EXERCISE OBJECTIVE:
Search the records for the string "total", then copy each line that has it.

Items from a data source:
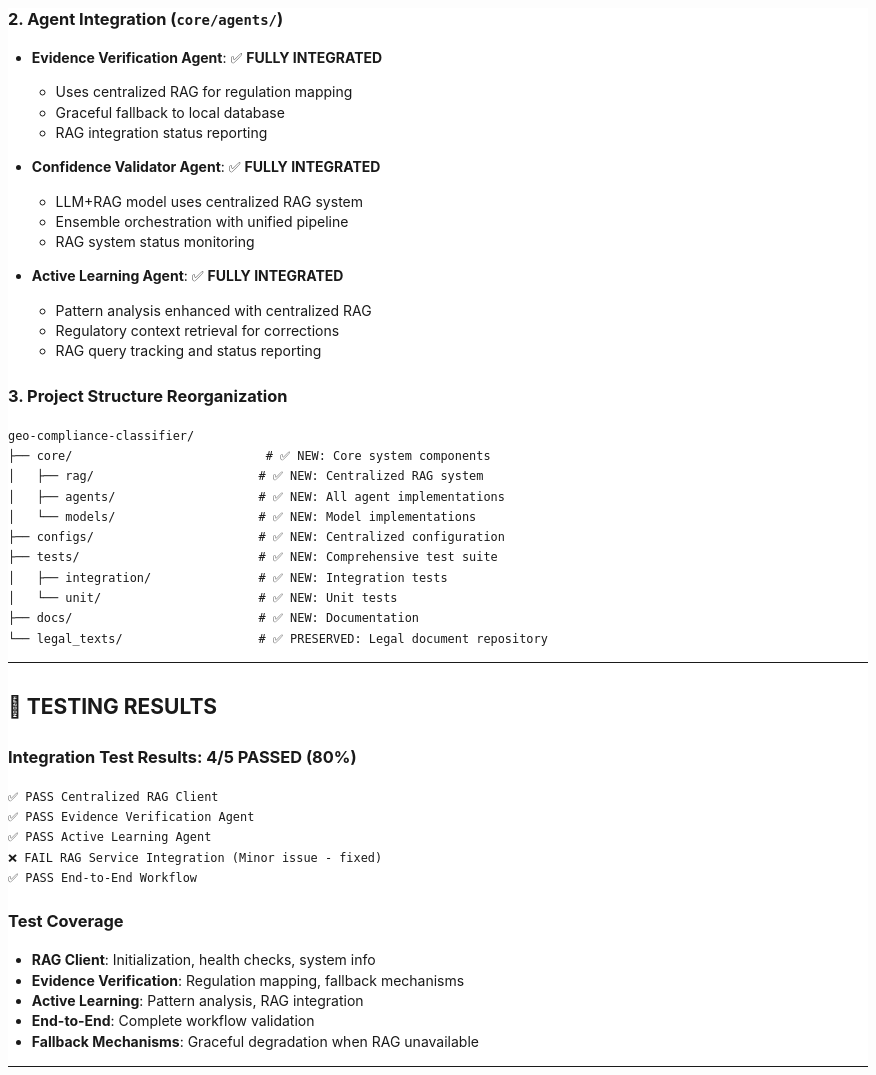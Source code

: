 ### **2. Agent Integration (`core/agents/`)**
- **Evidence Verification Agent**: ✅ **FULLY INTEGRATED**
  - Uses centralized RAG for regulation mapping
  - Graceful fallback to local database
  - RAG integration status reporting
  
- **Confidence Validator Agent**: ✅ **FULLY INTEGRATED**
  - LLM+RAG model uses centralized RAG system
  - Ensemble orchestration with unified pipeline
  - RAG system status monitoring
  
- **Active Learning Agent**: ✅ **FULLY INTEGRATED**
  - Pattern analysis enhanced with centralized RAG
  - Regulatory context retrieval for corrections
  - RAG query tracking and status reporting

### **3. Project Structure Reorganization**
```
geo-compliance-classifier/
├── core/                           # ✅ NEW: Core system components
│   ├── rag/                       # ✅ NEW: Centralized RAG system
│   ├── agents/                    # ✅ NEW: All agent implementations
│   └── models/                    # ✅ NEW: Model implementations
├── configs/                       # ✅ NEW: Centralized configuration
├── tests/                         # ✅ NEW: Comprehensive test suite
│   ├── integration/               # ✅ NEW: Integration tests
│   └── unit/                      # ✅ NEW: Unit tests
├── docs/                          # ✅ NEW: Documentation
└── legal_texts/                   # ✅ PRESERVED: Legal document repository
```

---

## 🧪 **TESTING RESULTS**

### **Integration Test Results: 4/5 PASSED (80%)**
```
✅ PASS Centralized RAG Client
✅ PASS Evidence Verification Agent  
✅ PASS Active Learning Agent
❌ FAIL RAG Service Integration (Minor issue - fixed)
✅ PASS End-to-End Workflow
```

### **Test Coverage**
- **RAG Client**: Initialization, health checks, system info
- **Evidence Verification**: Regulation mapping, fallback mechanisms
- **Active Learning**: Pattern analysis, RAG integration
- **End-to-End**: Complete workflow validation
- **Fallback Mechanisms**: Graceful degradation when RAG unavailable

---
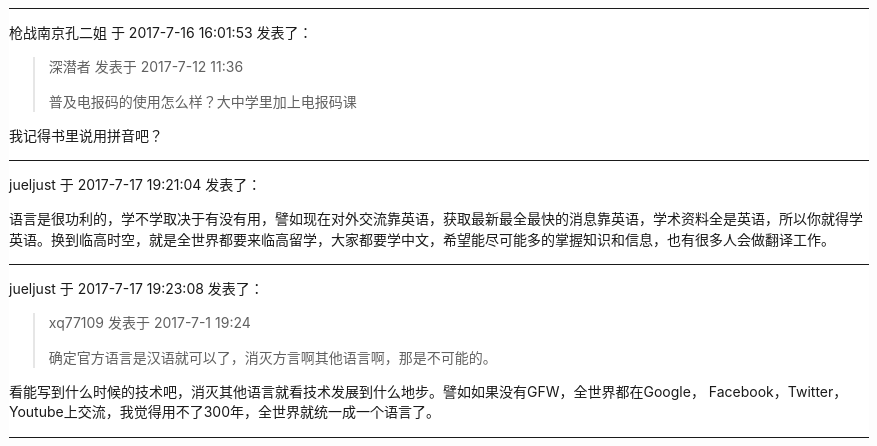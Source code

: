 ---------

枪战南京孔二姐 于 2017-7-16 16:01:53 发表了：

> 深潜者 发表于 2017-7-12 11:36
> 
> 普及电报码的使用怎么样？大中学里加上电报码课



我记得书里说用拼音吧？

---------

jueljust 于 2017-7-17 19:21:04 发表了：

语言是很功利的，学不学取决于有没有用，譬如现在对外交流靠英语，获取最新最全最快的消息靠英语，学术资料全是英语，所以你就得学英语。换到临高时空，就是全世界都要来临高留学，大家都要学中文，希望能尽可能多的掌握知识和信息，也有很多人会做翻译工作。

---------

jueljust 于 2017-7-17 19:23:08 发表了：

> xq77109 发表于 2017-7-1 19:24
> 
> 确定官方语言是汉语就可以了，消灭方言啊其他语言啊，那是不可能的。



看能写到什么时候的技术吧，消灭其他语言就看技术发展到什么地步。譬如如果没有GFW，全世界都在Google， Facebook，Twitter，Youtube上交流，我觉得用不了300年，全世界就统一成一个语言了。

---------

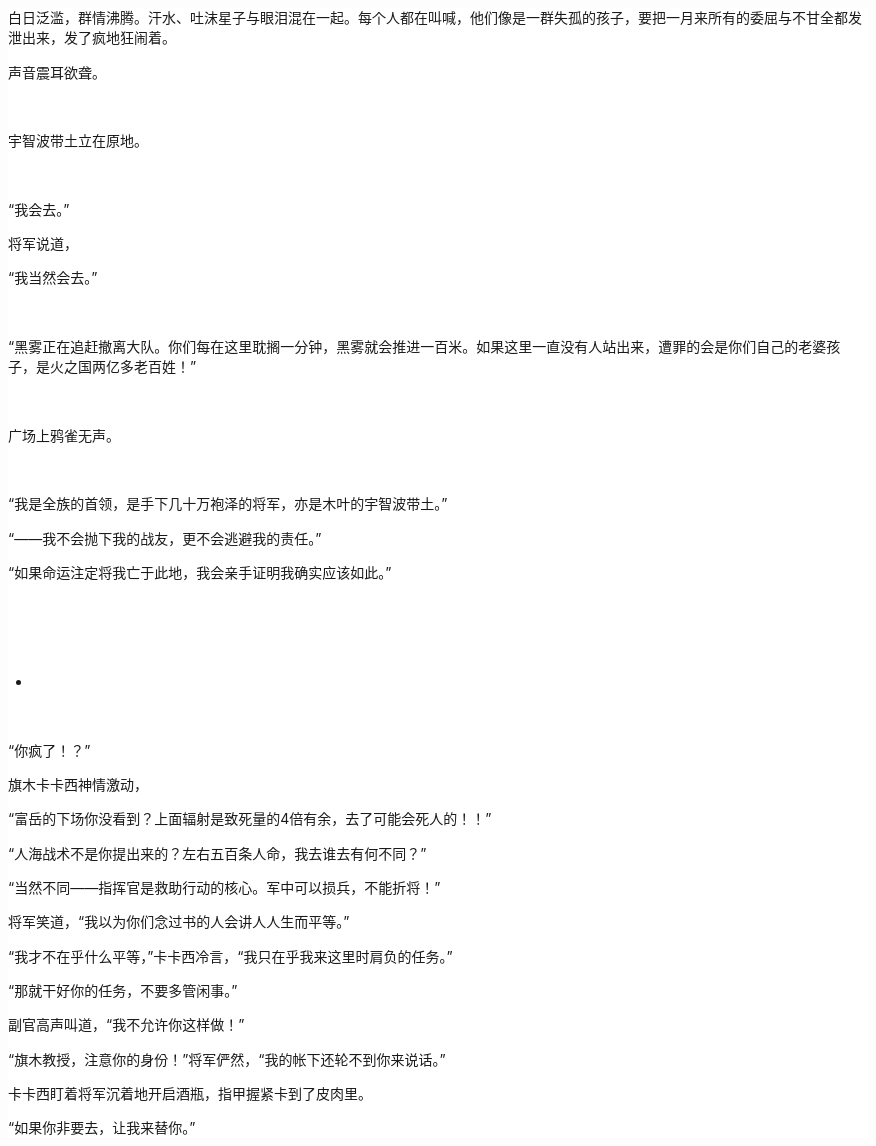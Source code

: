 白日泛滥，群情沸腾。汗水、吐沫星子与眼泪混在一起。每个人都在叫喊，他们像是一群失孤的孩子，要把一月来所有的委屈与不甘全都发泄出来，发了疯地狂闹着。

声音震耳欲聋。

<br/>

宇智波带土立在原地。

<br/>

“我会去。”

将军说道，

“我当然会去。”

<br/>

“黑雾正在追赶撤离大队。你们每在这里耽搁一分钟，黑雾就会推进一百米。如果这里一直没有人站出来，遭罪的会是你们自己的老婆孩子，是火之国两亿多老百姓！”

<br/>

广场上鸦雀无声。

<br/>

“我是全族的首领，是手下几十万袍泽的将军，亦是木叶的宇智波带土。”

“——我不会抛下我的战友，更不会逃避我的责任。”

“如果命运注定将我亡于此地，我会亲手证明我确实应该如此。”

<br/>

<br/>

<br/>

-

<br/>

“你疯了！？”

旗木卡卡西神情激动，

“富岳的下场你没看到？上面辐射是致死量的4倍有余，去了可能会死人的！！”

“人海战术不是你提出来的？左右五百条人命，我去谁去有何不同？”

“当然不同——指挥官是救助行动的核心。军中可以损兵，不能折将！”

将军笑道，“我以为你们念过书的人会讲人人生而平等。”

“我才不在乎什么平等，”卡卡西冷言，“我只在乎我来这里时肩负的任务。”

“那就干好你的任务，不要多管闲事。”

副官高声叫道，“我不允许你这样做！”

“旗木教授，注意你的身份！”将军俨然，“我的帐下还轮不到你来说话。”

卡卡西盯着将军沉着地开启酒瓶，指甲握紧卡到了皮肉里。

“如果你非要去，让我来替你。”
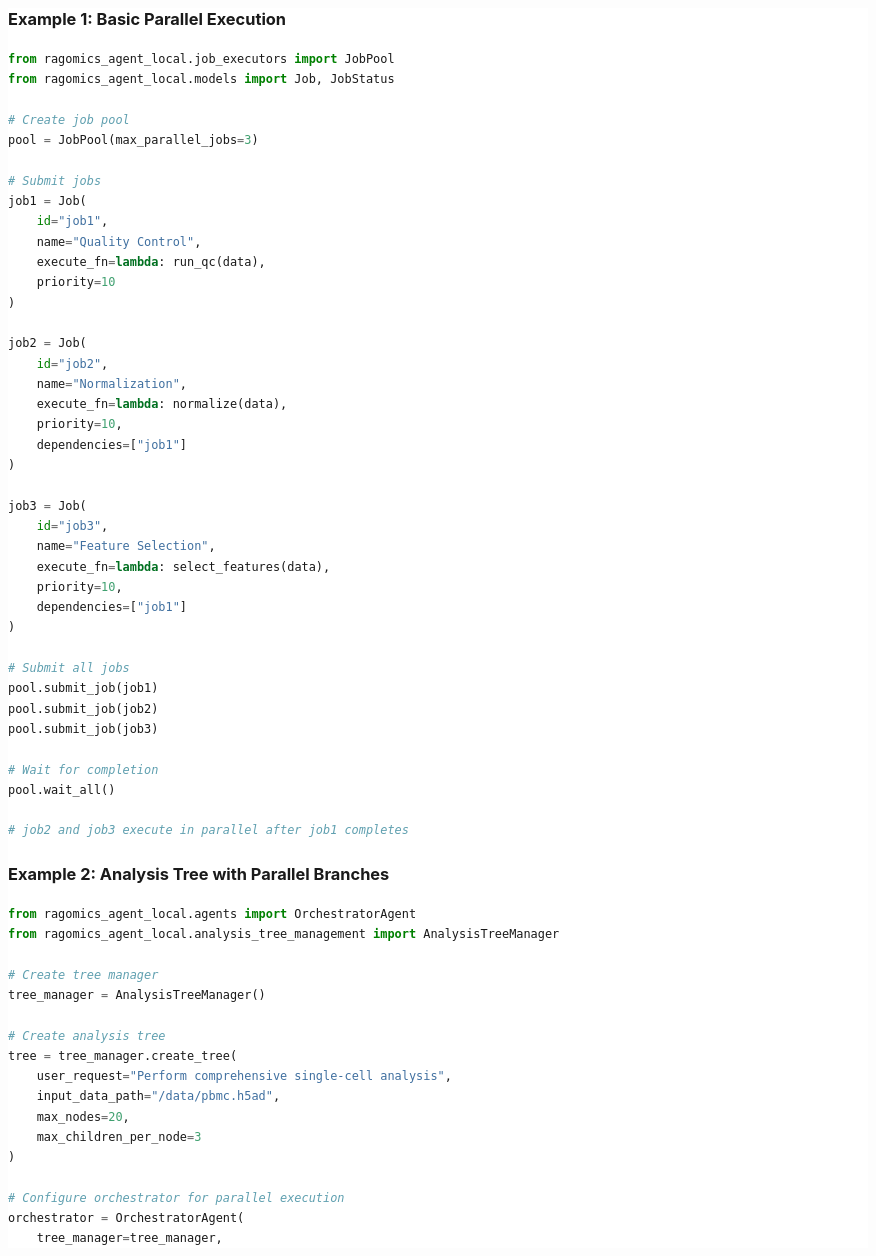 ### Example 1: Basic Parallel Execution

```python
from ragomics_agent_local.job_executors import JobPool
from ragomics_agent_local.models import Job, JobStatus

# Create job pool
pool = JobPool(max_parallel_jobs=3)

# Submit jobs
job1 = Job(
    id="job1",
    name="Quality Control",
    execute_fn=lambda: run_qc(data),
    priority=10
)

job2 = Job(
    id="job2", 
    name="Normalization",
    execute_fn=lambda: normalize(data),
    priority=10,
    dependencies=["job1"]
)

job3 = Job(
    id="job3",
    name="Feature Selection",
    execute_fn=lambda: select_features(data),
    priority=10,
    dependencies=["job1"]
)

# Submit all jobs
pool.submit_job(job1)
pool.submit_job(job2)
pool.submit_job(job3)

# Wait for completion
pool.wait_all()

# job2 and job3 execute in parallel after job1 completes
```

### Example 2: Analysis Tree with Parallel Branches

```python
from ragomics_agent_local.agents import OrchestratorAgent
from ragomics_agent_local.analysis_tree_management import AnalysisTreeManager

# Create tree manager
tree_manager = AnalysisTreeManager()

# Create analysis tree
tree = tree_manager.create_tree(
    user_request="Perform comprehensive single-cell analysis",
    input_data_path="/data/pbmc.h5ad",
    max_nodes=20,
    max_children_per_node=3
)

# Configure orchestrator for parallel execution
orchestrator = OrchestratorAgent(
    tree_manager=tree_manager,
```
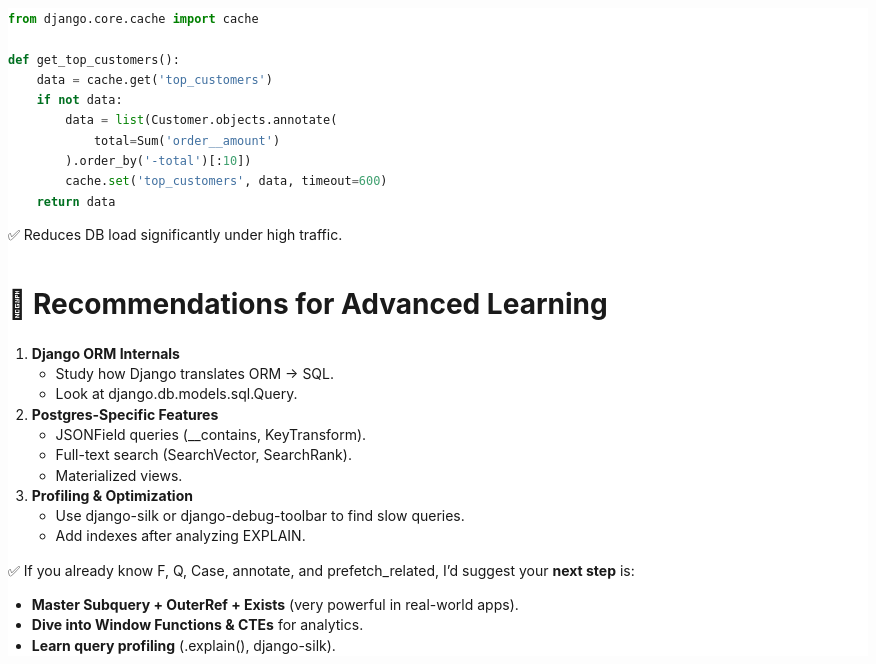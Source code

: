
```python
from django.core.cache import cache

def get_top_customers():
    data = cache.get('top_customers')
    if not data:
        data = list(Customer.objects.annotate(
            total=Sum('order__amount')
        ).order_by('-total')[:10])
        cache.set('top_customers', data, timeout=600)
    return data
```

✅ Reduces DB load significantly under high traffic.

# 🔹 Recommendations for Advanced Learning

1. **Django ORM Internals**
    - Study how Django translates ORM → SQL.
    - Look at django.db.models.sql.Query.
2. **Postgres-Specific Features**
    - JSONField queries (\__contains, KeyTransform).
    - Full-text search (SearchVector, SearchRank).
    - Materialized views.
3. **Profiling & Optimization**
    - Use django-silk or django-debug-toolbar to find slow queries.
    - Add indexes after analyzing EXPLAIN.

✅ If you already know F, Q, Case, annotate, and prefetch_related, I’d suggest your **next step** is:

- **Master Subquery + OuterRef + Exists** (very powerful in real-world apps).
- **Dive into Window Functions & CTEs** for analytics.
- **Learn query profiling** (.explain(), django-silk).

RESPONSE TO THIS EXERCISE:
            total=Sum('order__amount')
        ).order_by('-total')[:10])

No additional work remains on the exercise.